• Records to use
---

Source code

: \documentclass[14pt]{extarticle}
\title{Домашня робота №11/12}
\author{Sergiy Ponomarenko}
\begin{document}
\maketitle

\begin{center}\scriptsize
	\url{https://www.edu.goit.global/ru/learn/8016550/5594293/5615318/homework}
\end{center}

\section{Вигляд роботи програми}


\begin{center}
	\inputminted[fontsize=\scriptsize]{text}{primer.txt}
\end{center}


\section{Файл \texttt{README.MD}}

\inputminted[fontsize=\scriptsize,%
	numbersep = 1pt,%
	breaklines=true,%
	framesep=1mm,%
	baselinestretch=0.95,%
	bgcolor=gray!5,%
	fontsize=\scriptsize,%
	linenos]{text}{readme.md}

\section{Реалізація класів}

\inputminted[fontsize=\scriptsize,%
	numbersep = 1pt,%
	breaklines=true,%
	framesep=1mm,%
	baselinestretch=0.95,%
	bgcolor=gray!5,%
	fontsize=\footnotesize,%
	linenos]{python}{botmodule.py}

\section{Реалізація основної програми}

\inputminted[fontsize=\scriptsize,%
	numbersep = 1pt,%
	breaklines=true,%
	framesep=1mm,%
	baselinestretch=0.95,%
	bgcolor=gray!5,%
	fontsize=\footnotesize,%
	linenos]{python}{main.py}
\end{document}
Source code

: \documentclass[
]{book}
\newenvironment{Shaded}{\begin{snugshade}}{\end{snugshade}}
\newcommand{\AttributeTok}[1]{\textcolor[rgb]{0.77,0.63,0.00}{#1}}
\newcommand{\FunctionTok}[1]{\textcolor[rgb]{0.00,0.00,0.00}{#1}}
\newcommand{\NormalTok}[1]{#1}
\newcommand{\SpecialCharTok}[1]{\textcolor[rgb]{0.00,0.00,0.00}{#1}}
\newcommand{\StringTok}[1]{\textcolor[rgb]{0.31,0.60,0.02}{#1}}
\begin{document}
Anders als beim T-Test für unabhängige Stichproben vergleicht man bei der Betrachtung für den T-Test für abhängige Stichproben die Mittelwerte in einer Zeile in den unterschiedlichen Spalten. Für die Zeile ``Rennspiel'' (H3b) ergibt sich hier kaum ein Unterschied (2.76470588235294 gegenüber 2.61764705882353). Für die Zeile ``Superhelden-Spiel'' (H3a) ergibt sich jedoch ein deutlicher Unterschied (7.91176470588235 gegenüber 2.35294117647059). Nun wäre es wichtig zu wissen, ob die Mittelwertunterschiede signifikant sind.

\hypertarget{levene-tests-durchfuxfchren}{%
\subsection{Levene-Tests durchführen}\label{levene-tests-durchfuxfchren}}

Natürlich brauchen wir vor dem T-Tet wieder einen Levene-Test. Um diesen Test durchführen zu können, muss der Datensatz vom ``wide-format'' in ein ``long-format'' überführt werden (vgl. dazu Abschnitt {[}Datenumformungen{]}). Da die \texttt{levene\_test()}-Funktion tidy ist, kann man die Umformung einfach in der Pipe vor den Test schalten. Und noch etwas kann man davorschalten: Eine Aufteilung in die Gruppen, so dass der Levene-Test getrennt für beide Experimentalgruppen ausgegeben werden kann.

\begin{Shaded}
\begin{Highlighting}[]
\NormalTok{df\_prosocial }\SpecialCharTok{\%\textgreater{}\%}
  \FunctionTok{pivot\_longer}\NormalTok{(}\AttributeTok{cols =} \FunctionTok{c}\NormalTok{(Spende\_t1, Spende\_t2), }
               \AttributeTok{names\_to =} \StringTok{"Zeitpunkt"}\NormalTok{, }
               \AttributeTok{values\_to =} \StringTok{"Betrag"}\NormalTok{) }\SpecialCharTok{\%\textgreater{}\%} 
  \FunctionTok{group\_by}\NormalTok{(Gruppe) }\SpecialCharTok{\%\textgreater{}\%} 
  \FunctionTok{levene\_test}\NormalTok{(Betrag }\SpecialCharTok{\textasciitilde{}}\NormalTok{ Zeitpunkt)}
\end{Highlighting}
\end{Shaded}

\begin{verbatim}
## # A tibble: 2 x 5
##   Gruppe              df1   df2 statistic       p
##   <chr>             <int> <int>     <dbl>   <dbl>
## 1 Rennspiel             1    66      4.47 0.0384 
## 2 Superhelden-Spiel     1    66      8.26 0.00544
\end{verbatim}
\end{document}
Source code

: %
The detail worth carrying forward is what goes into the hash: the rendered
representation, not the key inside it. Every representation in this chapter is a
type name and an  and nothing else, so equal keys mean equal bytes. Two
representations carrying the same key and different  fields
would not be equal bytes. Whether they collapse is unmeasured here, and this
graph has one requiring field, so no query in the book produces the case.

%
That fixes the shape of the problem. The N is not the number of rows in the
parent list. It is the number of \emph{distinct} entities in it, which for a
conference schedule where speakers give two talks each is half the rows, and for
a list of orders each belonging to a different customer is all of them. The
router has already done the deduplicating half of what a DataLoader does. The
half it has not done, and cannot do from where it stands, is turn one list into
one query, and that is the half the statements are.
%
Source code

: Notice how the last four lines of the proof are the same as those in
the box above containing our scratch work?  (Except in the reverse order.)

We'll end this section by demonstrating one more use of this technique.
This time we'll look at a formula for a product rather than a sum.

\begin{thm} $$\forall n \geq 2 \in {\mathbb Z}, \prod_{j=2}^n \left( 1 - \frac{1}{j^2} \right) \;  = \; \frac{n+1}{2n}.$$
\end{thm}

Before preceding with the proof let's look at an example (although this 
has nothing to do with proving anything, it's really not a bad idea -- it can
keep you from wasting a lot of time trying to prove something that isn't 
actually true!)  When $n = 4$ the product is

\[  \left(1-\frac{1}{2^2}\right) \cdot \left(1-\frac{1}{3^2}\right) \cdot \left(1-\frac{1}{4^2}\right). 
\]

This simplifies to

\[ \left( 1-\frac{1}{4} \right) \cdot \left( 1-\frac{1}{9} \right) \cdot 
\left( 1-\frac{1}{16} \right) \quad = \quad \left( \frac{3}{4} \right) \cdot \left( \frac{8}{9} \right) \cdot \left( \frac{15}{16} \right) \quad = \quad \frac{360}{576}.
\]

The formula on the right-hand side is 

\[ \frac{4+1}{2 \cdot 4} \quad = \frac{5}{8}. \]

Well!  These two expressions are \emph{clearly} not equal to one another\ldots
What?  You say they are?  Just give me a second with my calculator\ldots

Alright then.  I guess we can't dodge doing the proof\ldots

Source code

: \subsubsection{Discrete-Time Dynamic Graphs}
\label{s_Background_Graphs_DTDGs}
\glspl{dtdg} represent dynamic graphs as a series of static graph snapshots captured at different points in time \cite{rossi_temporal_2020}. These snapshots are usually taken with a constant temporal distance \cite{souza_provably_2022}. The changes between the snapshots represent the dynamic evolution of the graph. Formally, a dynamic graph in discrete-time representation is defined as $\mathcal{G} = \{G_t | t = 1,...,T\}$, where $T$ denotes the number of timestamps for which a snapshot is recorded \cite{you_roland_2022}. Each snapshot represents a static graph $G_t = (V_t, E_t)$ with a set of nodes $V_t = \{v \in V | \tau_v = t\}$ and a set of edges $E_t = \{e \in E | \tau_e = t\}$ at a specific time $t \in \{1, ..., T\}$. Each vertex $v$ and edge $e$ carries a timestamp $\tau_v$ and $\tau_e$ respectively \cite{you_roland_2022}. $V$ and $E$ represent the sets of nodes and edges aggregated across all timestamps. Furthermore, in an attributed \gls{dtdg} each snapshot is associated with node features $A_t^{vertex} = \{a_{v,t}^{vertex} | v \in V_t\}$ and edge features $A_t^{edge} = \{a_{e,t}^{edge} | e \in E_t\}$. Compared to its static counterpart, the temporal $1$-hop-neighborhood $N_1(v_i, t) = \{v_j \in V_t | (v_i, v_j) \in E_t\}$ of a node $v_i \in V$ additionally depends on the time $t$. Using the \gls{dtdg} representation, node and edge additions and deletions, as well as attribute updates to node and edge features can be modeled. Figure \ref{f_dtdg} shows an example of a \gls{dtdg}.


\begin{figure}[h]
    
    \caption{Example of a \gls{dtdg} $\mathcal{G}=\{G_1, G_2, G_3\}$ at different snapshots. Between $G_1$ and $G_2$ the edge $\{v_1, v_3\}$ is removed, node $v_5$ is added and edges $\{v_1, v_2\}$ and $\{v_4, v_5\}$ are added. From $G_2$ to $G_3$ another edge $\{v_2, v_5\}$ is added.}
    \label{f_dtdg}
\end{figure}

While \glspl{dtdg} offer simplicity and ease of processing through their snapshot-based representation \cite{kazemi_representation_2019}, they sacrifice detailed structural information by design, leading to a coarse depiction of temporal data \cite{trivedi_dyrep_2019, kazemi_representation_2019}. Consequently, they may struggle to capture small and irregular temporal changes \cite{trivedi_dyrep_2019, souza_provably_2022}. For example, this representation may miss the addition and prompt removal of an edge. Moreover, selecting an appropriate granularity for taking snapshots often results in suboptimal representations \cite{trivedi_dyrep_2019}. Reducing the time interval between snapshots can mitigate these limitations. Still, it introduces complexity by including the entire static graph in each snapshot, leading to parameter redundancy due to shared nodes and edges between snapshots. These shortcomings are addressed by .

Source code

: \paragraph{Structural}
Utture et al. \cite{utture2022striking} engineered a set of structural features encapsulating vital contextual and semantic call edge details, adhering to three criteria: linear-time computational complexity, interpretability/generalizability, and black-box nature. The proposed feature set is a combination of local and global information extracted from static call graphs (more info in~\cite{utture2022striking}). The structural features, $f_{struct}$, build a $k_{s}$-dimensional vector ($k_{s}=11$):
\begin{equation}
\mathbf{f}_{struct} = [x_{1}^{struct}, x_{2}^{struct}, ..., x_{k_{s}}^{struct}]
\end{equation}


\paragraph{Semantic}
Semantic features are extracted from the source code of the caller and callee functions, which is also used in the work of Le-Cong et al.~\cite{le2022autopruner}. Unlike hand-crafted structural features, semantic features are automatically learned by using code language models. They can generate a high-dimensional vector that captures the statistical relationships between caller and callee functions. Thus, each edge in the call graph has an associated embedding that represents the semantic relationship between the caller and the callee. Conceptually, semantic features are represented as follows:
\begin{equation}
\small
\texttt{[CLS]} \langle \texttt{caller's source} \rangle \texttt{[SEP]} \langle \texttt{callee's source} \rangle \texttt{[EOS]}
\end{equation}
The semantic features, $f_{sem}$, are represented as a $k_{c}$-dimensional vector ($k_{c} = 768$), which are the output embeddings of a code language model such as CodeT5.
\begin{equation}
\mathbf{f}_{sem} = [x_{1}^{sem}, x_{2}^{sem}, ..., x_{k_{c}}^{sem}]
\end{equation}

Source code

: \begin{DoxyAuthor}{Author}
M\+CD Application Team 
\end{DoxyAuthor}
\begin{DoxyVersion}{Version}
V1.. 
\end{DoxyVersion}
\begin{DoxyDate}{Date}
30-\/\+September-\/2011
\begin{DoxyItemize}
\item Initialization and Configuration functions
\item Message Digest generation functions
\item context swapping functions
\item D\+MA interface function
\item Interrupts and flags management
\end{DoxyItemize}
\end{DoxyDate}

---

• What you will do
Count the lines of the data that contain the string "SpecialCharTok", and reply with that number alone.

• Task result
5